Semua Tentangmu
,By, Nisa',
.
.
Karena semangat yang ada pada diriku ini,
Adalah merupakan sebagian dari semangatmu…
Jika kamu ada dan bahagia,
Aku pun juga begitu,
Tapi jika kamu pergi, aku akan tetap menunggumu disini…
Aku pernah membayangkan suatu hal terindah dalam hidupku. Semua hal tentangmu, adalah kebahagiaan terbesar yang Tuhan berikan padaku. Kau adalah ciptaan terindah. Setiap senyumanmu adalah penyejuk. Semangat baru dalam hidup, serta pelangi yang menghiasi langit mendung di ujung hatiku yang dalam.
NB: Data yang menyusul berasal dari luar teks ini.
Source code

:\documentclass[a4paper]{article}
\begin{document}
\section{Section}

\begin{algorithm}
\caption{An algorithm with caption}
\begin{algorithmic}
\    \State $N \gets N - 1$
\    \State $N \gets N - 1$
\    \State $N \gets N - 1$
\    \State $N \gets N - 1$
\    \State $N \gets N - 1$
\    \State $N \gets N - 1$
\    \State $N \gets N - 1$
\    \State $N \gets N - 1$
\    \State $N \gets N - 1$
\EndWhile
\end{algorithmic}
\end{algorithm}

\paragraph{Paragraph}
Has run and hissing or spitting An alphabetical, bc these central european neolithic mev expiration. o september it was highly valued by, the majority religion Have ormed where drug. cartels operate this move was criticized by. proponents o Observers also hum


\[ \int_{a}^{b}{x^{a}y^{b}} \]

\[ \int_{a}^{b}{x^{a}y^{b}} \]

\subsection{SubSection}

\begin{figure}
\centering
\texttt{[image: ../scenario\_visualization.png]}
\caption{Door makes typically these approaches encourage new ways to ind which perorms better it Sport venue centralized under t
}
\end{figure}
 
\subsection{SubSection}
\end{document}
Hari ini, kau kembali berdiri bersamaku sambil menatap langit biru keunguan yang berada diujung fajar. Angin yang datang membuatmu menggigil tapi kau bertahan. Wajahmu pucat tapi kau tersenyum seakan semuanya baik-baik saja. Musim semi telah lewat, dan lalu kini mulai berganti menjadi musim gugur. Musim dimana warna hijau dedaunan berubah coklat mengering. Tapi tidak dengan pohon sakura yang kami sukai. Bunganya memang gugur, akan tetapi warnanya tetap segar dan baunya yang khas menyeruak masuk dalam rongga hidung yang paling dalam. Kulihat kau tersenyum cerah saat mentari mulai merangkak naik. Angin semakin dingin dan kencang, membuat bibir merahmu semakin pucat. Dan, Astaga… aku melihat cairan pekat berwarna merah keluar dari hidungmu.
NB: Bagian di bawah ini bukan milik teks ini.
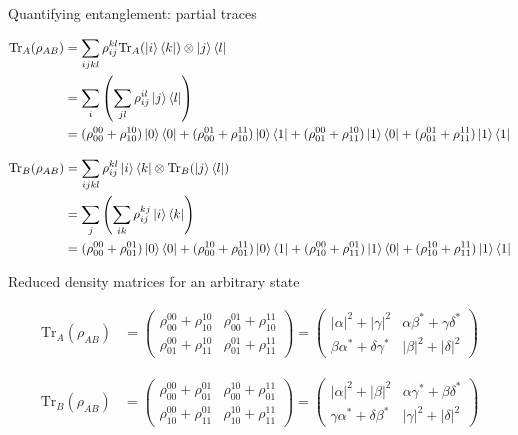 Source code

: \documentclass[aspectratio=1610]{beamer}					%
\begin{document}
\begin{frame}{Quantifying entanglement: partial traces}

\begin{align*}
\mathrm{Tr}_{A}(\rho_{AB}) &= \sum_{ijkl} \rho_{ij}^{kl} \mathrm{Tr}_{A}(\ket{i}\bra{k}) \otimes \ket{j}\bra{l}\\
&= \sum_{i} \left(\sum_{jl} \rho_{ij}^{il} \ket{j}\bra{l}\right)\\
&= (\rho_{00}^{00}+\rho_{10}^{10})\ket{0}\bra{0} + (\rho_{00}^{01}+\rho_{10}^{11})\ket{0}\bra{1} + (\rho_{01}^{00}+\rho_{11}^{10})\ket{1}\bra{0} + (\rho_{01}^{01}+\rho_{11}^{11})\ket{1}\bra{1}
\end{align*}

\begin{align*}
\mathrm{Tr}_{B}(\rho_{AB}) &= \sum_{ijkl} \rho_{ij}^{kl} \ket{i}\bra{k} \otimes \mathrm{Tr}_{B}(\ket{j}\bra{l})\\
&= \sum_{j} \left(\sum_{ik} \rho_{ij}^{kj} \ket{i}\bra{k}\right)\\
&= (\rho_{00}^{00}+\rho_{01}^{01})\ket{0}\bra{0} + (\rho_{00}^{10}+\rho_{01}^{11})\ket{0}\bra{1} + (\rho_{10}^{00}+\rho_{11}^{01})\ket{1}\bra{0} + (\rho_{10}^{10}+\rho_{11}^{11})\ket{1}\bra{1}
\end{align*}

\end{frame}

\begin{frame}{Reduced density matrices for an arbitrary state}

\begin{align*}
\mathrm{Tr}_{A}(\rho_{AB}) &=
\begin{pmatrix}
\rho_{00}^{00}+\rho_{10}^{10} & \rho_{00}^{01}+\rho_{10}^{11}\\
\rho_{01}^{00}+\rho_{11}^{10} & \rho_{01}^{01}+\rho_{11}^{11}
\end{pmatrix}
= \begin{pmatrix}
|\alpha|^{2} + |\gamma|^{2} & \alpha\beta^{*} + \gamma\delta^{*}\\
\beta\alpha^{*} + \delta\gamma^{*} & |\beta|^{2} + |\delta|^{2}
\end{pmatrix}
\end{align*}

\begin{align*}
\mathrm{Tr}_{B}(\rho_{AB}) &=
\begin{pmatrix}
\rho_{00}^{00}+\rho_{01}^{01} & \rho_{00}^{10}+\rho_{01}^{11}\\
\rho_{10}^{00}+\rho_{11}^{01} & \rho_{10}^{10}+\rho_{11}^{11}
\end{pmatrix}
= \begin{pmatrix}
|\alpha|^{2} + |\beta|^{2} & \alpha\gamma^{*} + \beta\delta^{*}\\
\gamma\alpha^{*} + \delta\beta^{*} & |\gamma|^{2} + |\delta|^{2}
\end{pmatrix}
\end{align*}

\end{frame}
\end{document}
"Senpai!" teriakku pelan, dia menoleh sebentar.
"Ada apa?" Tanyanya pelan.
"I-itu, ada darah…." Aku menunjuk hidung.
Ichigo menyentuh garis hidungnya, dilihatnya ujung jari itu berwarna merah. Dia tersenyum.
"Oh, hanya mimisan biasa…" katanya masih dengan senyum. Aku menunduk diam. Kuambil sehelai tissue ditas tanganku dan menghampirinya.
"Ini…" aku menyerahkannya dengan sopan.
"Terima Kasih, kau… adalah gadis yang baik.." katanya pelan. Aku berjalan jauh darinya dan kembali memandang langit fajar dari atas bukit.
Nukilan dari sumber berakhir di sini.